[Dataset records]

= = = = = = =

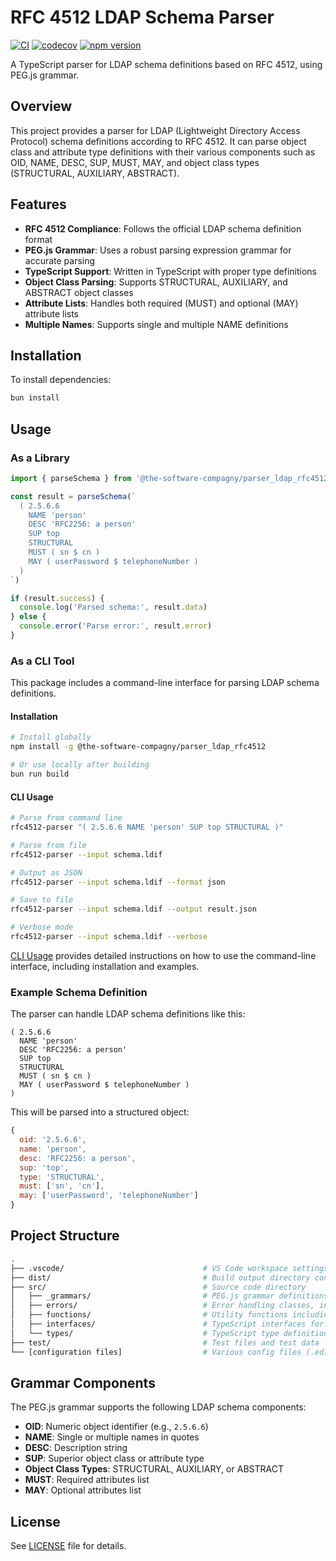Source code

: # RFC 4512 LDAP Schema Parser

[![CI](https://github.com/The-Software-Compagny/parser_ldap_rfc4512/actions/workflows/ci.yml/badge.svg)](https://github.com/The-Software-Compagny/parser_ldap_rfc4512/actions/workflows/ci.yml)
[![codecov](https://codecov.io/gh/The-Software-Compagny/parser_ldap_rfc4512/branch/main/graph/badge.svg)](https://codecov.io/gh/The-Software-Compagny/parser_ldap_rfc4512)
[![npm version](https://badge.fury.io/js/@the-software-compagny%2Fparser_ldap_rfc4512.svg)](https://badge.fury.io/js/@the-software-compagny%2Fparser_ldap_rfc4512)

A TypeScript parser for LDAP schema definitions based on RFC 4512, using PEG.js grammar.

## Overview

This project provides a parser for LDAP (Lightweight Directory Access Protocol) schema definitions according to RFC 4512. It can parse object class and attribute type definitions with their various components such as OID, NAME, DESC, SUP, MUST, MAY, and object class types (STRUCTURAL, AUXILIARY, ABSTRACT).

## Features

- **RFC 4512 Compliance**: Follows the official LDAP schema definition format
- **PEG.js Grammar**: Uses a robust parsing expression grammar for accurate parsing
- **TypeScript Support**: Written in TypeScript with proper type definitions
- **Object Class Parsing**: Supports STRUCTURAL, AUXILIARY, and ABSTRACT object classes
- **Attribute Lists**: Handles both required (MUST) and optional (MAY) attribute lists
- **Multiple Names**: Supports single and multiple NAME definitions

## Installation

To install dependencies:

```bash
bun install
```

## Usage

### As a Library

```typescript
import { parseSchema } from '@the-software-compagny/parser_ldap_rfc4512'

const result = parseSchema(`
  ( 2.5.6.6
    NAME 'person'
    DESC 'RFC2256: a person'
    SUP top
    STRUCTURAL
    MUST ( sn $ cn )
    MAY ( userPassword $ telephoneNumber )
  )
`)

if (result.success) {
  console.log('Parsed schema:', result.data)
} else {
  console.error('Parse error:', result.error)
}
```

### As a CLI Tool

This package includes a command-line interface for parsing LDAP schema definitions.

#### Installation

```bash
# Install globally
npm install -g @the-software-compagny/parser_ldap_rfc4512

# Or use locally after building
bun run build
```

#### CLI Usage

```bash
# Parse from command line
rfc4512-parser "( 2.5.6.6 NAME 'person' SUP top STRUCTURAL )"

# Parse from file
rfc4512-parser --input schema.ldif

# Output as JSON
rfc4512-parser --input schema.ldif --format json

# Save to file
rfc4512-parser --input schema.ldif --output result.json

# Verbose mode
rfc4512-parser --input schema.ldif --verbose
```

[CLI Usage](CLI_USAGE.md) provides detailed instructions on how to use the command-line interface, including installation and examples.

### Example Schema Definition

The parser can handle LDAP schema definitions like this:

```ldap
( 2.5.6.6
  NAME 'person'
  DESC 'RFC2256: a person'
  SUP top
  STRUCTURAL
  MUST ( sn $ cn )
  MAY ( userPassword $ telephoneNumber )
)
```

This will be parsed into a structured object:

```javascript
{
  oid: '2.5.6.6',
  name: 'person',
  desc: 'RFC2256: a person',
  sup: 'top',
  type: 'STRUCTURAL',
  must: ['sn', 'cn'],
  may: ['userPassword', 'telephoneNumber']
}
```

## Project Structure

```bash
.
├── .vscode/                               # VS Code workspace settings and tasks configuration
├── dist/                                  # Build output directory containing compiled JavaScript files
├── src/                                   # Source code directory
│   ├── _grammars/                         # PEG.js grammar definitions for parsing RFC 4512
│   ├── errors/                            # Error handling classes, interfaces and enumerations
│   ├── functions/                         # Utility functions including the main schema parsing logic
│   ├── interfaces/                        # TypeScript interfaces for LDAP schema components
│   └── types/                             # TypeScript type definitions for LDAP structures
├── test/                                  # Test files and test data
└── [configuration files]                  # Various config files (.editorconfig, .eslintrc.js, etc.)
```

## Grammar Components

The PEG.js grammar supports the following LDAP schema components:

- **OID**: Numeric object identifier (e.g., `2.5.6.6`)
- **NAME**: Single or multiple names in quotes
- **DESC**: Description string
- **SUP**: Superior object class or attribute type
- **Object Class Types**: STRUCTURAL, AUXILIARY, or ABSTRACT
- **MUST**: Required attributes list
- **MAY**: Optional attributes list

## License

See [LICENSE](LICENSE) file for details.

= = = = = = =

• _Exercise brief_:
Filter the entries above down to the lines containing the word "STRUCTURAL".

• _Solved exercise_:
This project provides a parser for LDAP (Lightweight Directory Access Protocol) schema definitions according to RFC 4512. It can parse object class and attribute type definitions with their various components such as OID, NAME, DESC, SUP, MUST, MAY, and object class types (STRUCTURAL, AUXILIARY, ABSTRACT).
- **Object Class Parsing**: Supports STRUCTURAL, AUXILIARY, and ABSTRACT object classes
    STRUCTURAL
rfc4512-parser "( 2.5.6.6 NAME 'person' SUP top STRUCTURAL )"
  STRUCTURAL
  type: 'STRUCTURAL',
- **Object Class Types**: STRUCTURAL, AUXILIARY, or ABSTRACT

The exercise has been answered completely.